All three components of the non-residential market decreased substantially, with the institutional sector down 59.3 per cent while commercial permits dropped 42.7 per cent and industrial building permits fell a relatively mild 15.2 per cent.

Keith Sashaw, president of the Vancouver Regional Construction Association cautioned against putting too much weight on the numbers.

“There is a great deal of volatility in the numbers as they go up and down because if you’ve got a major project coming on it can skew the numbers,” Sashaw said in an interview.

But the Construction Association is not surprised by the significant downturn.

“That’s primarily because the June figures were extraordinarily high.
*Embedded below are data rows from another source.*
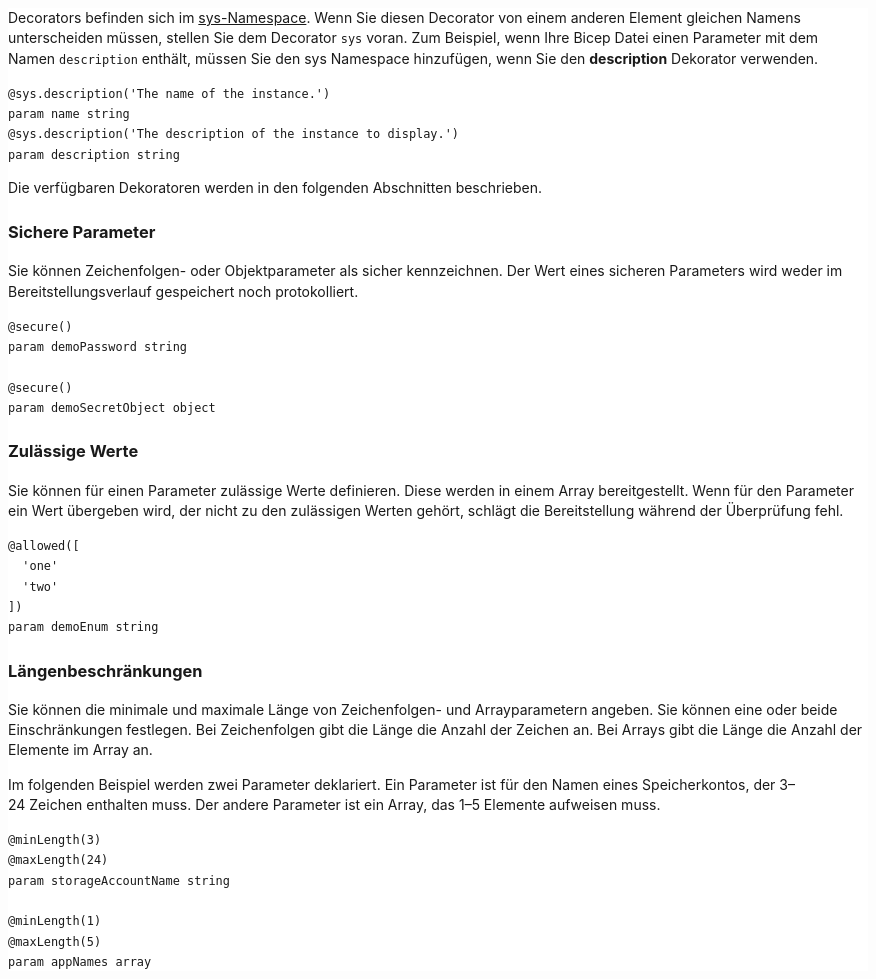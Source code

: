 Decorators befinden sich im [sys-Namespace](bicep-functions.md#namespaces-for-functions). Wenn Sie diesen Decorator von einem anderen Element gleichen Namens unterscheiden müssen, stellen Sie dem Decorator `sys` voran. Zum Beispiel, wenn Ihre Bicep Datei einen Parameter mit dem Namen `description` enthält, müssen Sie den sys Namespace hinzufügen, wenn Sie den **description** Dekorator verwenden.

```bicep
@sys.description('The name of the instance.')
param name string
@sys.description('The description of the instance to display.')
param description string
```

Die verfügbaren Dekoratoren werden in den folgenden Abschnitten beschrieben.

### <a name="secure-parameters"></a>Sichere Parameter

Sie können Zeichenfolgen- oder Objektparameter als sicher kennzeichnen. Der Wert eines sicheren Parameters wird weder im Bereitstellungsverlauf gespeichert noch protokolliert.

```bicep
@secure()
param demoPassword string

@secure()
param demoSecretObject object
```

### <a name="allowed-values"></a>Zulässige Werte

Sie können für einen Parameter zulässige Werte definieren. Diese werden in einem Array bereitgestellt. Wenn für den Parameter ein Wert übergeben wird, der nicht zu den zulässigen Werten gehört, schlägt die Bereitstellung während der Überprüfung fehl.

```bicep
@allowed([
  'one'
  'two'
])
param demoEnum string
```

### <a name="length-constraints"></a>Längenbeschränkungen

Sie können die minimale und maximale Länge von Zeichenfolgen- und Arrayparametern angeben. Sie können eine oder beide Einschränkungen festlegen. Bei Zeichenfolgen gibt die Länge die Anzahl der Zeichen an. Bei Arrays gibt die Länge die Anzahl der Elemente im Array an.

Im folgenden Beispiel werden zwei Parameter deklariert. Ein Parameter ist für den Namen eines Speicherkontos, der 3–24 Zeichen enthalten muss. Der andere Parameter ist ein Array, das 1–5 Elemente aufweisen muss.

```bicep
@minLength(3)
@maxLength(24)
param storageAccountName string

@minLength(1)
@maxLength(5)
param appNames array
```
They were the highest non-residential construction starts on record,” Sashaw said.

He suggests looking at the year-to-date figures to get a better picture of the industry.

“We are still seeing the construction industry as very healthy, very active and growing,” he said.
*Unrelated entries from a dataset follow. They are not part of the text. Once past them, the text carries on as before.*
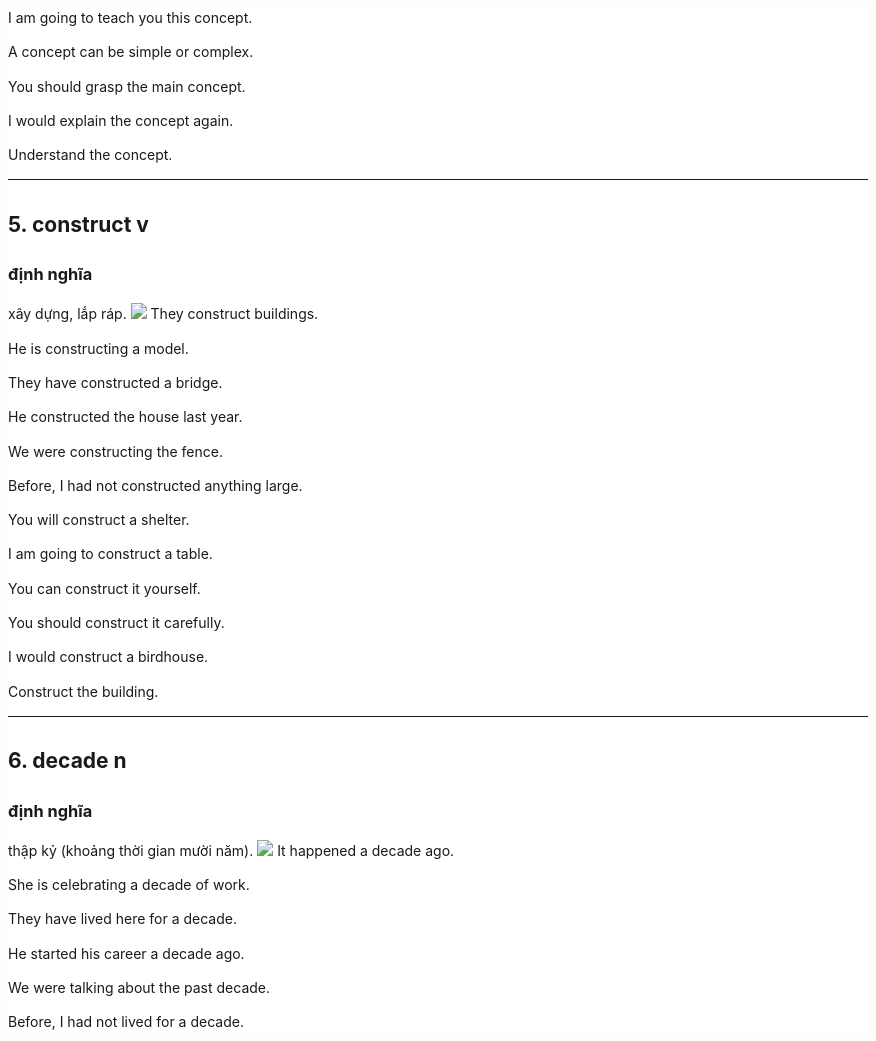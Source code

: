 I am going to teach you this concept.

A concept can be simple or complex.

You should grasp the main concept.

I would explain the concept again.

Understand the concept.

------------

## 5. construct v
### định nghĩa
xây dựng, lắp ráp.
![](eew-4-10/5.png)
They construct buildings.

He is constructing a model.

They have constructed a bridge.

He constructed the house last year.

We were constructing the fence.

Before, I had not constructed anything large.

You will construct a shelter.

I am going to construct a table.

You can construct it yourself.

You should construct it carefully.

I would construct a birdhouse.

Construct the building.

------------

## 6. decade n
### định nghĩa
thập kỷ (khoảng thời gian mười năm).
![](eew-4-10/6.png)
It happened a decade ago.

She is celebrating a decade of work.

They have lived here for a decade.

He started his career a decade ago.

We were talking about the past decade.

Before, I had not lived for a decade.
Since January, $1.1 billion worth of non-residential building permits have been issued in the Vancouver area, an increase of 66.6 per cent from the previous year, Statistics Canada analyst Etienne Saint-Pierre said in an interview.

The trend may have flattened a bit, Saint-Pierre said, but it remains high.

“Retail sales are very strong, the office vacancy rates are declining [and] corporate profits are very high so there are a lot of factors that point to a healthy non-residential sector,” Saint-Pierre said.

In British Columbia, the value of permits issued for single-family homes reached an all-time record of $294.3 million in July, an increase of 7.2 per cent from June. At the same time, the value of multi-family permits dropped to its lowest level since December 2004, falling 29.1 per cent to $187.3 million. The combined effect was the largest decline in the country for residential permits, a drop of 10.6 per cent.

The shift away from multi-family permits was unexpected.

“At the national level there is a shift toward multi-family dwellings as the price tag associated with single-family dwellings is now quite substantial,” Saint-Pierre said. “So more and more people will go with multi-family dwellings as it is more affordable.”

Year-to-date figures reflect this move toward more affordable housing as single family permits were up 1.3 per cent while multi-family permits increased 8.9 per cent.

Canada Mortgage and Housing Corp. tracks the number of building starts which should mirror the value of building permits, said Peter Simpson, CEO of Greater Vancouver Home Builders’ Association. According to the CMHC numbers, the construction of single-family dwellings was down 13.2 per cent and multi-family units were up 6.7 per cent in B.C. since December 2004, compared to the same period a year earlier.

Those numbers are not surprising given the costs of single-family homes, Simpson said.

“Affordability is a big issue here. I think you are going to see the multiple sector continue to grow,” he said.

Multi-family homes comprise more than 75 per cent of the market. Twenty years ago, they were only 45 per cent of the market, Simpson said.

The total value of all permits issued in B.C. in July dropped 11.8 per cent from June, with a 13.8 per cent decline in the non-residential sector.

However, year-to-date, B.C. posted a gain of 11.7 percent over last year, with a 74.5 per cent increase in non-residential permits and a 4.8 per cent increase in residential permits.

Across Canada, the value of permits declined three per cent to $4.9 billion, the third monthly decline in the last four months. The decline was the result of a drop in non-residential permits that was only partially offset by an increase, for the fourth consecutive month, in residential permits.